Within the business plan of your SME, an essential section is the financial plan, which is what allows you to make projections about the profitability of your company. Read on to learn about the must-haves to consider when creating this key document.
According to an article on the Entrepreneur portal, the objective of any financial plan is to determine if the business you are raising is viable . Along with that, you need to answer the following questions:
- How much financing does it require?
- In what stages will it be necessary?
- What types of financing are more convenient?
- What will be the sources of the Financing ?
To answer these questions you need to determine some key points.
These are the basic items that your financial plan should have
Before addressing the aspects that the finances of your business model should raise, it is essential that your projection is in the short, medium and long term , as advised by the Association of Entrepreneurs of Chile.
With this in mind, take note of the sections that you should consider within your financial plan , as proposed by the Lexington Business Center:
1. Initial investment plan
It reflects the investments that you have to make for the operation of the business, taking into account from the software, machines and facilities that you use to the salaries of workers, insurance and supplier payments.
2. Sources of financing
Within your investment plan, stipulate the people and entities that provide you with the capital you need.
The sources of financing can be your own (yourself) and someone else’s (family, friends, government, banks or specialized companies).
Here it should be noted that factoring is an ideal financing modality for SMEs, as it does not imply any type of debt, since it works as an advance on invoices that you have already generated and that you only hope to be paid.
Of course, we recommend that you integrate factoring costs within your budget so that you know exactly how much you are going to receive in each operation.
3. Balance sheet
In this document you describe the financial situation of your business at any given time, taking into consideration 3 aspects:
- Assets: the goods and rights that have the potential to generate money for the company, through use, sale or exchange.
- Liabilities: the debts and financial obligations that the company has.
- Net worth: are all the own funds that the company has.
With this information, you can recognize the value of your business , according to Abdul Rimaaz, so you must update it once a year.
Take into account that this document is key to obtain financing from third parties.
4. Cash flow projection
Here you must capture the movements or cash flow to make decisions regarding how you use the money in a given time.
To determine the projection of your cash flow take into account these factors :
- Sales (those that pay you in cash and those that you have to collect).
- The purchase of supplies that you will make in the period.
- Loans that you expect from third parties (and the value of the installments to pay)
- Administrative expenses, payment of salaries, taxes and others.
5. Profit and loss account
It is the economic result that arises from the difference between income and costs, as explained in the Lexington article cited above.
6. Break-even analysis
This analysis is what allows you to price your products and services.
It refers to the minimum sales level that equals total costs to total revenue.
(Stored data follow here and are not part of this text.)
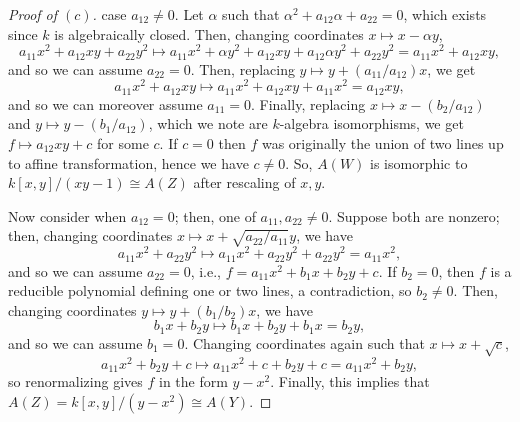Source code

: \documentclass[10pt]{article}
\theoremstyle{definition}
\theoremstyle{remark}
\numberwithin{equation}{section}
\numberwithin{figure}{subsubsection}
\begin{document}
\begin{proof}[Proof of $(c)$]
  case $a_{12} \ne 0$. Let $\alpha$ such that
  $\alpha^2 + a_{12}\alpha + a_{22} = 0$, which exists since $k$ is
  algebraically closed.
  Then, changing coordinates $x \mapsto x - \alpha y$,
  \begin{equation*}
    a_{11}x^2 + a_{12}xy + a_{22}y^2 \mapsto a_{11}x^2 + \alpha y^2 + a_{12}xy + a_{12}\alpha y^2 + a_{22}y^2 = a_{11}x^2 + a_{12}xy,
  \end{equation*}
  and so we can assume $a_{22} = 0$.
  Then, replacing $y \mapsto y + (a_{11}/a_{12})x$, we get
  \begin{equation*}
    a_{11}x^2 + a_{12}xy \mapsto a_{11}x^2 + a_{12}xy + a_{11}x^2 = a_{12}xy,
  \end{equation*}
  and so we can moreover assume $a_{11} = 0$.
  Finally, replacing $x \mapsto x - (b_2/a_{12})$ and
  $y \mapsto y - (b_1/a_{12})$, which we note are $k$-algebra isomorphisms,
  we get $f \mapsto a_{12}xy + c$ for some $c$.
  If $c = 0$ then $f$ was originally the union of two lines up to affine
  transformation, hence we have $c \ne 0$.
  So, $A(W)$ is isomorphic to $k[x,y]/(xy - 1) \cong A(Z)$ after rescaling
  of $x,y$.
  \par Now consider when $a_{12} = 0$; then, one of $a_{11},a_{22} \ne 0$.
  Suppose both are nonzero; then, changing coordinates
  $x \mapsto x + \sqrt{a_{22}/a_{11}}y$, we have
  \begin{equation*}
    a_{11}x^2 + a_{22}y^2 \mapsto a_{11}x^2 + a_{22}y^2 + a_{22}y^2 = a_{11}x^2,
  \end{equation*}
  and so we can assume $a_{22} = 0$, i.e., $f = a_{11}x^2 + b_1x + b_2y + c$.
  If $b_2 = 0$, then $f$ is a reducible polynomial defining one or two lines,
  a contradiction, so $b_2 \ne 0$.
  Then, changing coordinates $y \mapsto y + (b_1/b_2)x$, we have
  \begin{equation*}
    b_1x + b_2y \mapsto b_1x + b_2y + b_1x = b_2y,
  \end{equation*}
  and so we can assume $b_1 = 0$.
  Changing coordinates again such that $x \mapsto x + \sqrt{c}$,
  \begin{equation*}
    a_{11}x^2 + b_2y + c \mapsto a_{11}x^2 + c + b_2y + c = a_{11}x^2 + b_2y,
  \end{equation*}
  so renormalizing gives $f$ in the form $y - x^2$.
  Finally, this implies that $A(Z) = k[x,y]/(y-x^2) \cong A(Y)$.
\end{proof}
\end{document}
That is, how much do you have to sell in order not to lose.
Establish different scenarios in your financial plan
As you can see, the financial plan is the part of your business model that allows you to make decisions to achieve the objectives you set for yourself.
It is very important that you clearly capture the information about your current situation and your future projections. Along with this, work out three versions: optimistic scenario, moderate scenario, and pessimistic scenario. This way, you will know what to do in the worst case.